GUTFELD: Oh, thank you. She was saying paper ballots.

GUILFOYLE: I think she's right.

GUTFELD: Yeah. I think she might be right.

GUILFOYLE: All right, Greg, you've wasted enough of my time here today, quite honestly. Please, cease and desist.

GUTFELD: I'm sorry.

GUILFOYLE: Jesse, outrage up.


WATTERS: Yes, Mueller is through the roof. Schiff flailing because you know more memos are going to drop and he's not able to contain the fallout. Listen, we know what happen, this crooked FBI agents hated Trump. They gave Hillary a pass, and then they opened up an investigation on his campaign. And then, Hillary bought a warrant from dirty Russian sources and Sid Blumenthal's smears. And the FBI deceived the FISA judge and hid all of that background, and it was a massive abuse of power. So, Nunes comes out with the memo explaining all of this. And the Democrats say, wait, you know this memo is going to compromise methods and sources. And you know what, to use Juan's phrase, guess what, it didn't. There was no compromising of methods and sources. So now, Schiff comes out with his own memo chocked full of methods and sources, and he does that to make Trump look like a hypocrite because he need to start redacting. Trump sends it back for a few reductions and is still sitting on the Democrats desk. All they have to do is redact the compromising information and we can get out in the public. Republicans want it out because it's so insane. It makes them look ridiculous. They've voted to release.

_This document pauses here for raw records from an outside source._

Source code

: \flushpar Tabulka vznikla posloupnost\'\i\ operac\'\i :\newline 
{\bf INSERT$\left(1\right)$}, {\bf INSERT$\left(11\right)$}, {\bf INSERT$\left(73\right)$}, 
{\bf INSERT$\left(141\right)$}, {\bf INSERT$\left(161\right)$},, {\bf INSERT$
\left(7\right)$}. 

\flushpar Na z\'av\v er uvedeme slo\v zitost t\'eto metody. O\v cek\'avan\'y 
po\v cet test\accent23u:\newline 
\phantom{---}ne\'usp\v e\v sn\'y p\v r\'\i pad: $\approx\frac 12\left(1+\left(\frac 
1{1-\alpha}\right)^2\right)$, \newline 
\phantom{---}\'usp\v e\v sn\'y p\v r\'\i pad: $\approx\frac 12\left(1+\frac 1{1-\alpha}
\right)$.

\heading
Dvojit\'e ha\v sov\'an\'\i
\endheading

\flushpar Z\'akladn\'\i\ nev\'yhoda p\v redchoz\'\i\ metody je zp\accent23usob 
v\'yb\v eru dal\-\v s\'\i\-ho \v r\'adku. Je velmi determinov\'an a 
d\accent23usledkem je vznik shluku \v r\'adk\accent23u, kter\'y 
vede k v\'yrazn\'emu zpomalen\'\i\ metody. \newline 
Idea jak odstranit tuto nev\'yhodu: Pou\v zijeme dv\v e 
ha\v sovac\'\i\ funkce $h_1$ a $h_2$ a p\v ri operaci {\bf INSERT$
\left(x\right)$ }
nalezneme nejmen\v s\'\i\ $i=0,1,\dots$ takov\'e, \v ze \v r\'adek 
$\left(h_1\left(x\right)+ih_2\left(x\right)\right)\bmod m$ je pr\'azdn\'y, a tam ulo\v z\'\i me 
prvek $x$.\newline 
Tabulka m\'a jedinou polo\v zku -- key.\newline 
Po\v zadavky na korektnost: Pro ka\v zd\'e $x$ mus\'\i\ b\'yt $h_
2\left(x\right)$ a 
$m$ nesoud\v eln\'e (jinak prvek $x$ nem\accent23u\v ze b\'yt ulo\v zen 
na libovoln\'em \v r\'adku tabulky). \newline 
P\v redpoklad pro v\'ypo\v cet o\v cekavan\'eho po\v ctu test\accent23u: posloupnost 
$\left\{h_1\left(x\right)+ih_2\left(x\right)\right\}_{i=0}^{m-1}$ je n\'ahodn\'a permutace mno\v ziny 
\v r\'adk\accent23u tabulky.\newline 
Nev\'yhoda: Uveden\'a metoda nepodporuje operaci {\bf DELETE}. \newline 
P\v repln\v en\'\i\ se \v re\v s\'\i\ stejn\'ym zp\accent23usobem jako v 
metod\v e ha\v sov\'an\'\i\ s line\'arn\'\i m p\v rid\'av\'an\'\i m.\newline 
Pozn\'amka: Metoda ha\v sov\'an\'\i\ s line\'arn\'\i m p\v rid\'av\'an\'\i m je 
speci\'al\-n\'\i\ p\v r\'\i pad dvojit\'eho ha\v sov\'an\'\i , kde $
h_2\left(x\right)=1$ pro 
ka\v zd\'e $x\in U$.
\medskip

WATTERS: We're just waiting for their redaction to come out.

GUILFOYLE: Juan, why are you guys sitting on the memo?


WILLIAMS: We're not sitting on the memo. They just got the memo back.

GUILFOYLE: I see it.

WILLIAMS: . and they've got to get the memo. Now they said -- by the way, they said they went to the FBI before. Now they're going to go to the FBI again and discuss what's in there that was so revealing. But the key point here is that the Nunes memo hit like a dud.

WATTERS: In your world.

WILLIAMS: No, no, no. I think in the entire world because when you ask why we got the Carter Page warrant, the idea in the Nunes memo was, oh, you know this was based on that phony dossier and that's all they had. OK, well, then, show us exactly all this information. Oh, we can't do that because that's classified. So in other words, people can't know. So here comes the Democrats' memo, and the Democrats say here's additional information that makes it clear that there was voluminous, voluminous basis for getting a warrant on Carter Page. And they say, oh, don't put that out because that's embarrassing to President Trump.

WATTERS: So McCain who actually said that without the dossier they'd never have a warrant. You don't believe Andrew McCabe?


WATTERS: Do you believe he's lying.

WILLIAMS: Andrew McCabe, why would he say that?

WATTERS: Great question, Juan.

WILLIAMS: I don't know.


WILLIAMS: By the way, I don't think that's true, but I don't know.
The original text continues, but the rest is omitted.